また、これにとどまらず、SDGsの特徴の一つであるゴール間の関連から、その他のゴールにも環境との関わりが見られます。
例えば、一見環境との関わりが浅い「ゴール5(ジェンダー平等)」では、ゴールを達成するための手段の一つとして、「女性に対し、経済的資源に対する同等の権利、ならびに各国法に従い、オーナーシップ及び土地その他の財産、金融サービス、相続財産、天然資源に対するアクセスを与えるための改革に着手する」と明記されており、森林、土壌、水、大気、自然資源等、自然によって形成される資本(ストック)である自然資本を利用することが、ゴールの達成に深く関わることを示しています。
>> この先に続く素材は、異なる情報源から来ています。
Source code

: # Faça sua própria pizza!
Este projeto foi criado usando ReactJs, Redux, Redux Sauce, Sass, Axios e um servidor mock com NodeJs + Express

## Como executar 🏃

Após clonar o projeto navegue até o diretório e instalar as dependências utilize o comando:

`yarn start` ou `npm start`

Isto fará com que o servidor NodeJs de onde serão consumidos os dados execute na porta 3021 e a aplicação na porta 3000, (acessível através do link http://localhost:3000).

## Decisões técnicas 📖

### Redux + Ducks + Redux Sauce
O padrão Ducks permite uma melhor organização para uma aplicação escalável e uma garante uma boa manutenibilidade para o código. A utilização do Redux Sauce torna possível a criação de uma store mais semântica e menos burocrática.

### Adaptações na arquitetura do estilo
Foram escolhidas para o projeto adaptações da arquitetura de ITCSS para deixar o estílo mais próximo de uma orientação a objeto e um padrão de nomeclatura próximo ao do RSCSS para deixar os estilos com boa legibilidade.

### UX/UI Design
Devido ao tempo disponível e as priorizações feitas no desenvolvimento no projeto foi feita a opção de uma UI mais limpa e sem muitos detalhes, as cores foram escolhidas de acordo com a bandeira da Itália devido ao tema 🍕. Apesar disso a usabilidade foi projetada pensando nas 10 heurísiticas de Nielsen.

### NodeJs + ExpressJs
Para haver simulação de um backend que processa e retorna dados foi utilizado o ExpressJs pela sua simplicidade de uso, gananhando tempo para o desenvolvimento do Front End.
また、「ゴール8(雇用)」では、「包摂的かつ持続可能な経済成長及び全ての人々の完全かつ生産的な雇用と働きがいのある人間らしい雇用(ディーセント・ワーク)」が目標であり、そのためには、ターゲット8.4で示されているように「世界の消費と生産における資源効率を漸進的に改善させ、先進国主導の下、持続可能な消費と生産に関する10年計画枠組みに従い、経済成長と環境悪化の分断を図る」ことが重要としています。
このように、各ゴールはターゲットを介して環境との結び付きが示され、持続可能な開発の三側面(環境、経済、社会)は一体不可分であるという考えが、ターゲットのレベルでも貫かれています。
環境省としても上記アジェンダの実施に向け、国内外における施策を積極的に展開していくそうです。
SDGsステークホルダーズ・ミーティング
これに伴い環境省は定期的にSDGsステークホルダーズ・ミーティングという、環境側面からのSDGsの実施を推進するために、民間企業をはじめ、さまざまな立場から先行事例を共有して認め合うものとして会合を開いています。
主催は環境省で、共催は公益財団法人 地球環境戦略研究機関(IGES)で参加費は無料で一般公開されており、SDGsに率先して取り組む企業などの事例を共有し、認め合う場として開催されています。
また、SDGsの概念を社会に浸透させ、実施に向けて機運を高めることも期待されています。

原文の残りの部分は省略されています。